WORK ITEM – Look below for the line holding "the concern of" and the line holding "for attack.". Repeat those two and everything between, exactly.

RECORDS FOR THIS EXERCISE –
###

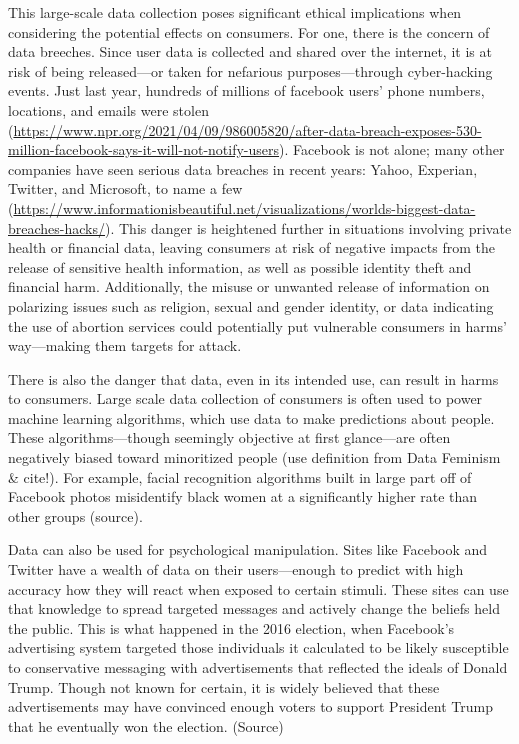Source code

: \documentclass[water,article,submit,moreauthors,pdftex]{mdpi}
\begin{document}
This large-scale data collection poses significant ethical implications
when considering the potential effects on consumers. For one, there is
the concern of data breeches. Since user data is collected and shared
over the internet, it is at risk of being released---or taken for
nefarious purposes---through cyber-hacking events. Just last year,
hundreds of millions of facebook users' phone numbers, locations, and
emails were stolen
(\url{https://www.npr.org/2021/04/09/986005820/after-data-breach-exposes-530-million-facebook-says-it-will-not-notify-users}).
Facebook is not alone; many other companies have seen serious data
breaches in recent years: Yahoo, Experian, Twitter, and Microsoft, to
name a few
(\url{https://www.informationisbeautiful.net/visualizations/worlds-biggest-data-breaches-hacks/}).
This danger is heightened further in situations involving private health
or financial data, leaving consumers at risk of negative impacts from
the release of sensitive health information, as well as possible
identity theft and financial harm. Additionally, the misuse or unwanted
release of information on polarizing issues such as religion, sexual and
gender identity, or data indicating the use of abortion services could
potentially put vulnerable consumers in harms' way---making them targets
for attack.

There is also the danger that data, even in its intended use, can result
in harms to consumers. Large scale data collection of consumers is often
used to power machine learning algorithms, which use data to make
predictions about people. These algorithms---though seemingly objective
at first glance---are often negatively biased toward minoritized people
(use definition from Data Feminism \& cite!). For example, facial
recognition algorithms built in large part off of Facebook photos
misidentify black women at a significantly higher rate than other groups
(source).

Data can also be used for psychological manipulation. Sites like
Facebook and Twitter have a wealth of data on their users---enough to
predict with high accuracy how they will react when exposed to certain
stimuli. These sites can use that knowledge to spread targeted messages
and actively change the beliefs held the public. This is what happened
in the 2016 election, when Facebook's advertising system targeted those
individuals it calculated to be likely susceptible to conservative
messaging with advertisements that reflected the ideals of Donald Trump.
Though not known for certain, it is widely believed that these
advertisements may have convinced enough voters to support President
Trump that he eventually won the election. (Source)
\end{document}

###

WRITTEN RESPONSE –
the concern of data breeches. Since user data is collected and shared
over the internet, it is at risk of being released---or taken for
nefarious purposes---through cyber-hacking events. Just last year,
hundreds of millions of facebook users' phone numbers, locations, and
emails were stolen
(\url{https://www.npr.org/2021/04/09/986005820/after-data-breach-exposes-530-million-facebook-says-it-will-not-notify-users}).
Facebook is not alone; many other companies have seen serious data
breaches in recent years: Yahoo, Experian, Twitter, and Microsoft, to
name a few
(\url{https://www.informationisbeautiful.net/visualizations/worlds-biggest-data-breaches-hacks/}).
This danger is heightened further in situations involving private health
or financial data, leaving consumers at risk of negative impacts from
the release of sensitive health information, as well as possible
identity theft and financial harm. Additionally, the misuse or unwanted
release of information on polarizing issues such as religion, sexual and
gender identity, or data indicating the use of abortion services could
potentially put vulnerable consumers in harms' way---making them targets
for attack.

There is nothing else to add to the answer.